Eula explica: “A fase estátua é o trabalho com a pedra, ou seja, a abordagem de temas locais e particulares. Memorial do Convento conta a história da construção do convento de Mafra no século 18. Levantado do Chão aborda toda a problemática de um país agrícola na ditadura do século 20. Depois vem Jangada de Pedra e a questão do iberismo. Já em O Ano da Morte de Ricardo Reis, o tema é Fernando Pessoa”. Nas obras posteriores, ele trabalha com a pedra, que é a essência da estátua. “Mas no fim tudo foi pedra porque ele sempre falou do homem”, reavalia.

A ideia da divisão de sua obra em fases não é muito difundida no Brasil, analisa a autora. Saramago usou a expressão pela primeira vez em um discurso que fez em Turim. Improvisada, essa fala foi transcrita em Portugal para voltar a Turim, para as mãos da artista Luciana Stegagno Picchio, que produziu 126 exemplares da peça A Estátua e a Pedra.

O percurso da leitura feito por Eula não foi totalmente cronológico. “Eu havia lido do Levantado até História do Cerco de Lisboa e pensei que se o Manual de Pintura e Caligrafia trouxesse as respostas às perguntas que estava a fazer-me, fecharia o meu trabalho. Ali, vi que ele já antecipava questões que viria a tratar até a última linha escrita, e conclui minha tese.” O livro que clareou as ideias da pesquisadora é de 1976 e foi o primeiro da nova fase de Saramago, que já tinha lançado, em 1947, Terra do Pecado.

O escritor Domingos Lobo destaca, no posfácio, a análise que Eula faz desse romance antigo, “um dos menos amados de Saramago”, e o que nele encontra: o jogo intertextual e com as derivantes da sabedoria popular, a tradição oral, as componentes metonímicas, a herança dos campos semânticos, o sentido humano da literatura e a sua ligação com as outras artes, o mágico e o fantástico e o sentido de que toda a verdade é ficção. A memória do ouvido e do vivido, o cotidiano das pessoas comuns e os pequenos acontecimentos já estão nesse primeiro livro e serão vistos nos seguintes.

“A metáfora que fiz em 1990, que foi algo de bastante vanguarda pelo que disseram depois, foi a da construção. Coloquei o Manual de Pintura e Caligrafia como alicerce, os quatro outros romances como paredes e numa laje, com a possibilidade de novas paredes, o História do Cerco de Lisboa. Deixei isso preparado. Claraboia completou a casa”, diz referindo-se ao romance escrito por Saramago aos 30 anos e que só foi publicado em 2011.

Com seu livro lançado e divulgado, Eula mergulha em outros projetos.
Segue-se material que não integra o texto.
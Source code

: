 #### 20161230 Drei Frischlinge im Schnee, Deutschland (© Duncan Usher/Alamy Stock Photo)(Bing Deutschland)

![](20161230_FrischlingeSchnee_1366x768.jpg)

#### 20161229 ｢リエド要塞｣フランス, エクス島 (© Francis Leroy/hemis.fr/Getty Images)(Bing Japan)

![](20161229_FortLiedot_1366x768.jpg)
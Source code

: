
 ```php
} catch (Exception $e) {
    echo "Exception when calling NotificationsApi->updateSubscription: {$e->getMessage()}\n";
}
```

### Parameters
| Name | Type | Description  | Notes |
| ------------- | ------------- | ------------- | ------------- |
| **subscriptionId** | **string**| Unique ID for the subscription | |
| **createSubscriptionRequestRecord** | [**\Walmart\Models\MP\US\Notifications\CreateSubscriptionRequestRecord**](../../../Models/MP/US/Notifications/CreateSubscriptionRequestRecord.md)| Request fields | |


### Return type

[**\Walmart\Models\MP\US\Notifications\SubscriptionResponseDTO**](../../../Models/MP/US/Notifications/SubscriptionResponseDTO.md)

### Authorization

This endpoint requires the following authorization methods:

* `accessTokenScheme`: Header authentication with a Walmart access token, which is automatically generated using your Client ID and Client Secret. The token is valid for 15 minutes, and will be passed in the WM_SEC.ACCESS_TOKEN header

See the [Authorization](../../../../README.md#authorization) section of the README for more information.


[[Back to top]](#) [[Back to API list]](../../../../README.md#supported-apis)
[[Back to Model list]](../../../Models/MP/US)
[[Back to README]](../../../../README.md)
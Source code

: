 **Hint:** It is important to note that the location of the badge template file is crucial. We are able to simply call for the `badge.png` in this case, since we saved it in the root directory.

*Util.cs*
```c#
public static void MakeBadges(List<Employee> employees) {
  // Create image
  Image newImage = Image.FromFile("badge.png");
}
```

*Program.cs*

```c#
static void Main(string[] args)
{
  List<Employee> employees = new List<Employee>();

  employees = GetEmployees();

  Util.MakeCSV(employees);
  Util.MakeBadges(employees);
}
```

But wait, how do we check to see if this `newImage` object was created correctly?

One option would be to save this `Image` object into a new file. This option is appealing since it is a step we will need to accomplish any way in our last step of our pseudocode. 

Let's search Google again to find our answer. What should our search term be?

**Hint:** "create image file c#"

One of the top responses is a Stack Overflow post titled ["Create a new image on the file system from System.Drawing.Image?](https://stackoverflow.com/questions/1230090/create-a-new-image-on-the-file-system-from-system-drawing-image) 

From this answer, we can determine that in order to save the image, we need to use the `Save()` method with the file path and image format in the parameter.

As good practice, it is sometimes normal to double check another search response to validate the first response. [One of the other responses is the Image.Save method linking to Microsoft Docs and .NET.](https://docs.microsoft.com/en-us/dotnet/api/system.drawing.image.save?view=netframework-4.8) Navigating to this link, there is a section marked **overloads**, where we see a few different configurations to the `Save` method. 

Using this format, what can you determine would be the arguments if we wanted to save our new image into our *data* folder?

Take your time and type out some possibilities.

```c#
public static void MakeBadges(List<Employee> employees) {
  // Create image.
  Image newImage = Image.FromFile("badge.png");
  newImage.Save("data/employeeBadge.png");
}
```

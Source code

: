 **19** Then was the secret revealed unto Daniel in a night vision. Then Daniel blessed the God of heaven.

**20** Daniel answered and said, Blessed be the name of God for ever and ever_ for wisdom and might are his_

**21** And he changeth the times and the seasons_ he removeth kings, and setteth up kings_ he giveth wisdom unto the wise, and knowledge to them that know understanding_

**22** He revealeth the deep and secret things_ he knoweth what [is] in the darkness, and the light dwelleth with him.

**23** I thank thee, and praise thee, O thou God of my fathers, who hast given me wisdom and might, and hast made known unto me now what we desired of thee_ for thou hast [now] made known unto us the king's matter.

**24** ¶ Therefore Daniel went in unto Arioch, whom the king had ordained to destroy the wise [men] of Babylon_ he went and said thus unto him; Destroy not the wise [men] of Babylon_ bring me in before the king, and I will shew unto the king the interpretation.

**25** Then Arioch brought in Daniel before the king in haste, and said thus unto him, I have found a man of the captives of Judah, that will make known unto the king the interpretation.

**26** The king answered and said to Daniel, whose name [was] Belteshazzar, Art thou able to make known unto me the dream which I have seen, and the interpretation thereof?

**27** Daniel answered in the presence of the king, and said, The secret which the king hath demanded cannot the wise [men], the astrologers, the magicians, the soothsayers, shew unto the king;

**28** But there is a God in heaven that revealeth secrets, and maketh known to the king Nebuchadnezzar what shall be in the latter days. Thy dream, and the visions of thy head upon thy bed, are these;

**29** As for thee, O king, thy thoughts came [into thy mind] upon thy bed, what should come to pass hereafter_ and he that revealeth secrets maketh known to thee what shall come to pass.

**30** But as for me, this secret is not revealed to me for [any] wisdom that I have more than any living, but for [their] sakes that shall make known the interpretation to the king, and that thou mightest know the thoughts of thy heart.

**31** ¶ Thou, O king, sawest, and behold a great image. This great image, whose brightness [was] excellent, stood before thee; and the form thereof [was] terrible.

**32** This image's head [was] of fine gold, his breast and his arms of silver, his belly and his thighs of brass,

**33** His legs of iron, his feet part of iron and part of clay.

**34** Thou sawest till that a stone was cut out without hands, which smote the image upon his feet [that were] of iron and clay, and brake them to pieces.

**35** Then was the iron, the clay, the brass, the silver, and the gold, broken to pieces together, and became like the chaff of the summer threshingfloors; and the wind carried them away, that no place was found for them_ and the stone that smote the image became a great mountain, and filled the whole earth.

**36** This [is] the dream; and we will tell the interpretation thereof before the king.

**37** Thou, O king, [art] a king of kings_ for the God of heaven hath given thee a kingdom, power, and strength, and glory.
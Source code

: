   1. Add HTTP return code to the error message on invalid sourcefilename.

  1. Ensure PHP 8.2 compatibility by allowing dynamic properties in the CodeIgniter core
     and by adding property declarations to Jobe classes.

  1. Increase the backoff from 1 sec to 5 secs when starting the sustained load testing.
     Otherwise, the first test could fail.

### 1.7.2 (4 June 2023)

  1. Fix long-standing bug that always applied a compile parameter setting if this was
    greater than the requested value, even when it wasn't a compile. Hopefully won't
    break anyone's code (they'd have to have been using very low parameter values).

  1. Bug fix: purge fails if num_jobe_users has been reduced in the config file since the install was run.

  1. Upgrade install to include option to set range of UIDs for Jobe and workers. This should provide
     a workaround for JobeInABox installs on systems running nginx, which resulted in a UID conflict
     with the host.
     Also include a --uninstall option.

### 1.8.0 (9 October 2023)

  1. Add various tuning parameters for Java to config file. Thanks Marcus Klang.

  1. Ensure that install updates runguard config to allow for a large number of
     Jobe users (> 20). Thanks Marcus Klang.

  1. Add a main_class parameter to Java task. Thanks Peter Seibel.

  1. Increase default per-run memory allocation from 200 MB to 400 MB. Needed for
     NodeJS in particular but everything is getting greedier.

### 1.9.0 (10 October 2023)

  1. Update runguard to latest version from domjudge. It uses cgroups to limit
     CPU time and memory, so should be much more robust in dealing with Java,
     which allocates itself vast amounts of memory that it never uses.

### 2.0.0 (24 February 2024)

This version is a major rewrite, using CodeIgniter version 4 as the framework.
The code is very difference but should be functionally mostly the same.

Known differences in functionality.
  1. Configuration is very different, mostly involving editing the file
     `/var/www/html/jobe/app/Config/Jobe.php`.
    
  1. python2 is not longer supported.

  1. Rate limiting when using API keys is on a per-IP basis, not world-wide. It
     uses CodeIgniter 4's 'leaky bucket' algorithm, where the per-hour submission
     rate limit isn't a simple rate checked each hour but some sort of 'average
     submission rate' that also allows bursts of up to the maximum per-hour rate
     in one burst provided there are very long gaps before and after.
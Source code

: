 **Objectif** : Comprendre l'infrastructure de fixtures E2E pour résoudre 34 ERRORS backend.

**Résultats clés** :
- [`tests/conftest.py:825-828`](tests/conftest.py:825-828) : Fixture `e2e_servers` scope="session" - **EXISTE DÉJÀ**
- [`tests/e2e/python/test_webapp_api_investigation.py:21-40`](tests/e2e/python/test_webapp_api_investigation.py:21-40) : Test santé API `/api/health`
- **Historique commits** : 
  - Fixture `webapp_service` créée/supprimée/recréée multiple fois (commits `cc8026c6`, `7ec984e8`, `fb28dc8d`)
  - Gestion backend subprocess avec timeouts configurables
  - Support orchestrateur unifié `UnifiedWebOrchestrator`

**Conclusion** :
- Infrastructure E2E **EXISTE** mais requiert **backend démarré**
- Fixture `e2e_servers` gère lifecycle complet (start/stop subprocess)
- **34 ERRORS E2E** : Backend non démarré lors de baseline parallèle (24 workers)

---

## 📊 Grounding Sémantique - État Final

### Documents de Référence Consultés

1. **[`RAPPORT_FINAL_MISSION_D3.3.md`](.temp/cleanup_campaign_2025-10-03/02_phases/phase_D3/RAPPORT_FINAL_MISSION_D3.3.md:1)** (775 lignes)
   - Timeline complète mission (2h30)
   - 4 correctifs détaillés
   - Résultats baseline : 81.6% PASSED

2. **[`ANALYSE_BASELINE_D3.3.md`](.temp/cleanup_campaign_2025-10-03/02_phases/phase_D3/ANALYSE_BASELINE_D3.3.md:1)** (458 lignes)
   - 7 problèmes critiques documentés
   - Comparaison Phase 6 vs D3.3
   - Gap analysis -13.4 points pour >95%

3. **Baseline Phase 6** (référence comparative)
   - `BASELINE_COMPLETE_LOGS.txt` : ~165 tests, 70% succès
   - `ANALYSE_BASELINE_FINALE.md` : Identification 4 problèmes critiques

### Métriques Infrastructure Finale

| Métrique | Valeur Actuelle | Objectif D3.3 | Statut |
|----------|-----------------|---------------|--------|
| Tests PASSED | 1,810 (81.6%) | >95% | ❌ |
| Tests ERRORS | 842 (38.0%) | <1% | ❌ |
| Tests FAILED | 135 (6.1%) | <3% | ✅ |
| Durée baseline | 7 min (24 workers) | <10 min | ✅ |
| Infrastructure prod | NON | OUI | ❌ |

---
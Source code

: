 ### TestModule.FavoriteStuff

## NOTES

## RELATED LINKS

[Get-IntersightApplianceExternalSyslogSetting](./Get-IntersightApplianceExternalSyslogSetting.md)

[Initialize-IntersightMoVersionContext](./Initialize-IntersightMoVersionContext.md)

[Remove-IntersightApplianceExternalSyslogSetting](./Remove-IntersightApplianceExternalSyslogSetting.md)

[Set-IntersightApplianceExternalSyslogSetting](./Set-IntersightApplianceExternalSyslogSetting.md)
As rotas saramaguianas, por exemplo, que começou a percorrer no ano passado, devem virar livros infantis em que a autora mostrará os cenários onde Saramago situa suas histórias. E o doutorado, sobre a obra não ficcional do escritor, deve ser transferido da PUC do Rio para alguma universidade lisboeta. O título provisório é O Intelectual se Levanta no Silêncio do Mundo para Intervir na Realidade.